Climate warming is real. So very real, indeed, that it now demands our military attention, why? The Arctic is melting and opening new sea routes through the glaciers and the ice cap. This is great news for some industries that want to exploit its resources like oil, or like the trade industry, where boats can now cut time travel by as much as half by following the sea routes to the Arctic instead of having to travel all the way down to the Panama Canal, or the Suez Canal for example. However it also means that countries will be wanting to lay claim to those waters, and America's fiercest competitors are not wasting a single heartbeat's moment. That's right, Russia (which has the largest Arctic coastline) and China are expected to be familiar sights in the Arctic (among others like Norway, Denmark, Finland etc.) So what is the response from us? Well it looks like we're now delving into raw intelligence from Canadian listening posts and Norwegian ships, without mentioning spy satellites orbiting overhead and Navy sensors deep in waters. Chinese warships coming down through here and Russia rebuilding former soviet-era military bases there. Are we
While I agree that being informed of one's borders is essential, this sounds dramatic to me. The way that I see this, is as a sort of "revival" to the Cold War paranoia, or in essence a situation where the U.S gets a little nudge from the other countries and it tries to return the nudge as a bump and then its picked up as a cuff and then a gentle punch, then a not-so-gentle punch until its all-out fists. Those five Chinese Warships? Yeah they had the audacity to sail through international waters in the Bering sea down to Aleutian islands. They posed no threat, and yet the Pentagon practically kept their eyes glued on the screen tracking these ships.

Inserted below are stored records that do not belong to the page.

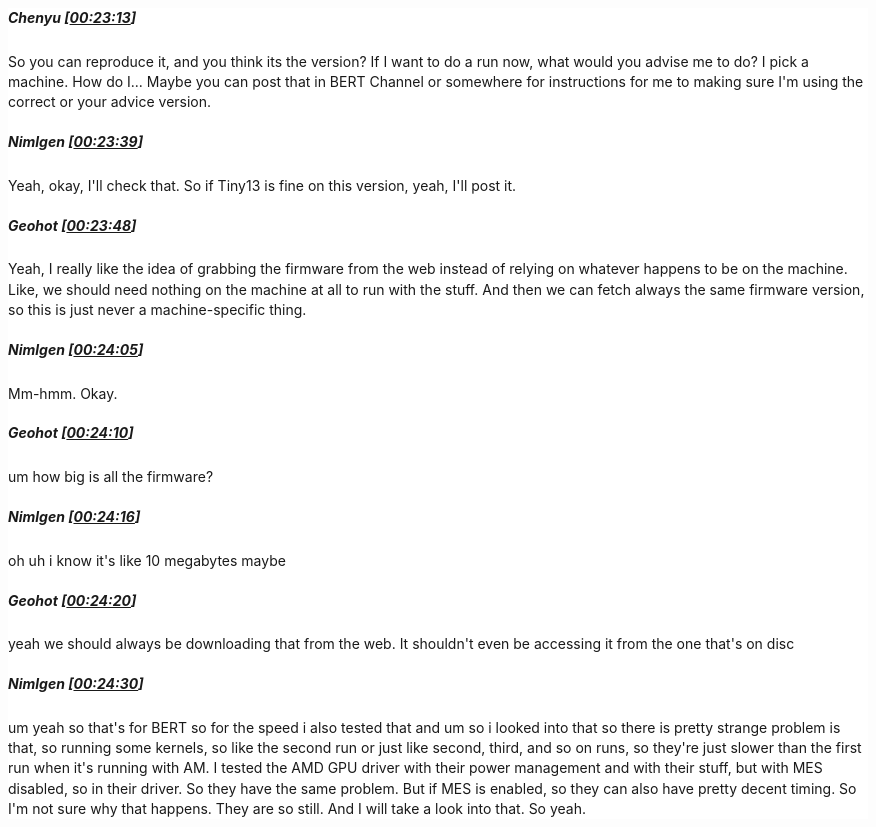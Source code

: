 ##### **Chenyu** [[00:23:13](https://www.youtube.com/watch?v=-ayeO_SKx70&t=1393)]
So you can reproduce it, and you think its the version?
If I want to do a run now, what would you advise me to do?
I pick a machine.
How do I...
Maybe you can post that in BERT Channel or somewhere for instructions for me to making sure I'm using the correct or your advice version.

##### **Nimlgen** [[00:23:39](https://www.youtube.com/watch?v=-ayeO_SKx70&t=1419)]
Yeah, okay, I'll check that.
So if Tiny13 is fine on this version, yeah, I'll post it.

##### **Geohot** [[00:23:48](https://www.youtube.com/watch?v=-ayeO_SKx70&t=1428)]
Yeah, I really like the idea of grabbing the firmware from the web instead of relying on whatever happens to be on the machine.
Like, we should need nothing on the machine at all to run with the stuff.
And then we can fetch always the same firmware version, so this is just never a machine-specific thing.

##### **Nimlgen** [[00:24:05](https://www.youtube.com/watch?v=-ayeO_SKx70&t=1445)]
Mm-hmm.
Okay.

##### **Geohot** [[00:24:10](https://www.youtube.com/watch?v=-ayeO_SKx70&t=1450)]
um how big is all the firmware?

##### **Nimlgen** [[00:24:16](https://www.youtube.com/watch?v=-ayeO_SKx70&t=1456)]
oh uh i know it's like 10 megabytes maybe 

##### **Geohot** [[00:24:20](https://www.youtube.com/watch?v=-ayeO_SKx70&t=1460)]
yeah we should always be downloading that from the web. It shouldn't even be accessing it from the one that's on disc 

##### **Nimlgen** [[00:24:30](https://www.youtube.com/watch?v=-ayeO_SKx70&t=1470)]
um yeah so that's for BERT so for the speed i also tested that and um so i looked into that so there is pretty strange
problem is that, so running some kernels, so like the second run or just like second, third, and so on runs, so they're just slower than the first run when it's running with AM.
I tested the AMD GPU driver with their power management and with their stuff, but with MES disabled, so in their driver.
So they have the same problem.
But if MES is enabled, so they can also have pretty decent timing.
So I'm not sure why that happens.
They are so still.
And I will take a look into that.
So yeah.

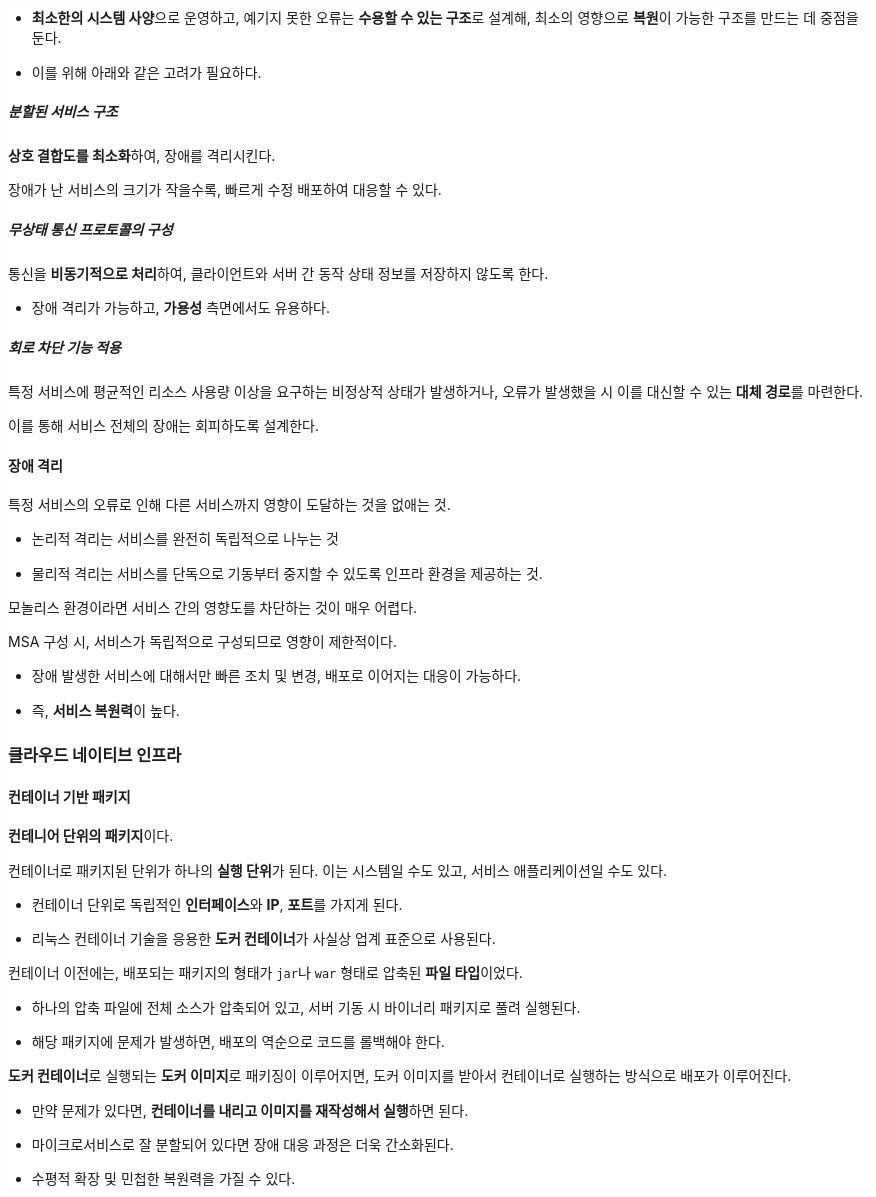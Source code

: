 - **최소한의 시스템 사양**으로 운영하고, 예기지 못한 오류는 **수용할 수 있는 구조**로 설계해, 최소의 영향으로 **복원**이 가능한 구조를 만드는 데 중점을 둔다.

- 이를 위해 아래와 같은 고려가 필요하다.

##### 분할된 서비스 구조

**상호 결합도를 최소화**하여, 장애를 격리시킨다.

장애가 난 서비스의 크기가 작을수록, 빠르게 수정 배포하여 대응할 수 있다.

##### 무상태 통신 프로토콜의 구성

통신을 **비동기적으로 처리**하여, 클라이언트와 서버 간 동작 상태 정보를 저장하지 않도록 한다.

- 장애 격리가 가능하고, **가용성** 측면에서도 유용하다.

##### 회로 차단 기능 적용

특정 서비스에 평균적인 리소스 사용량 이상을 요구하는 비정상적 상태가 발생하거나, 오류가 발생했을 시 이를 대신할 수 있는 **대체 경로**를 마련한다.

이를 통해 서비스 전체의 장애는 회피하도록 설계한다.

#### 장애 격리

특정 서비스의 오류로 인해 다른 서비스까지 영향이 도달하는 것을 없애는 것.

- 논리적 격리는 서비스를 완전히 독립적으로 나누는 것

- 물리적 격리는 서비스를 단독으로 기동부터 중지할 수 있도록 인프라 환경을 제공하는 것.

모놀리스 환경이라면 서비스 간의 영향도를 차단하는 것이 매우 어렵다.

MSA 구성 시, 서비스가 독립적으로 구성되므로 영향이 제한적이다.

- 장애 발생한 서비스에 대해서만 빠른 조치 및 변경, 배포로 이어지는 대응이 가능하다.

- 즉, **서비스 복원력**이 높다.

### 클라우드 네이티브 인프라

#### 컨테이너 기반 패키지

**컨테니어 단위의 패키지**이다.

컨테이너로 패키지된 단위가 하나의 **실행 단위**가 된다. 이는 시스템일 수도 있고, 서비스 애플리케이션일 수도 있다.

- 컨테이너 단위로 독립적인 **인터페이스**와 **IP**, **포트**를 가지게 된다.

- 리눅스 컨테이너 기술을 응용한 **도커 컨테이너**가 사실상 업계 표준으로 사용된다.

컨테이너 이전에는, 배포되는 패키지의 형태가 `jar`나 `war` 형태로 압축된 **파일 타입**이었다.

- 하나의 압축 파일에 전체 소스가 압축되어 있고, 서버 기동 시 바이너리 패키지로 풀려 실행된다.

- 해당 패키지에 문제가 발생하면, 배포의 역순으로 코드를 롤백해야 한다.

**도커 컨테이너**로 실행되는 **도커 이미지**로 패키징이 이루어지면, 도커 이미지를 받아서 컨테이너로 실행하는 방식으로 배포가 이루어진다.

- 만약 문제가 있다면, **컨테이너를 내리고 이미지를 재작성해서 실행**하면 된다.

- 마이크로서비스로 잘 분할되어 있다면 장애 대응 과정은 더욱 간소화된다.

- 수평적 확장 및 민첩한 복원력을 가질 수 있다.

Do not misinterpret my slight indignation, it has nothing to do with me being against "better safe than sorry." If anything, I'm for being safe than sorry. But the approach that the U.S is taking is its usual "International Police" sort of way. American Exceptionalism is real too! (in a sense that it really isn't) and we should really deviate from that idea that we must keep all other countries in their place, because we aren't any better than them (see Abu Ghraib) and we shouldn't think we can. Cooperation is ideal, where countries decide when enough is enough and when things can be accorded on democratically and diplomatically, rather than giving off this hostile vibe that really only accomplishes nothing but international unrest. We shouldn't spy on other countries and bark "hey! hey!" when we think they're starting to get close to our shiny new Arctic coastlines, it should be accorded where they are and enforced when they must be, but an aggressive "Look at how much I have going on/I have my eye on you, don't you dare" hasn't shown to give very many positive outcomes.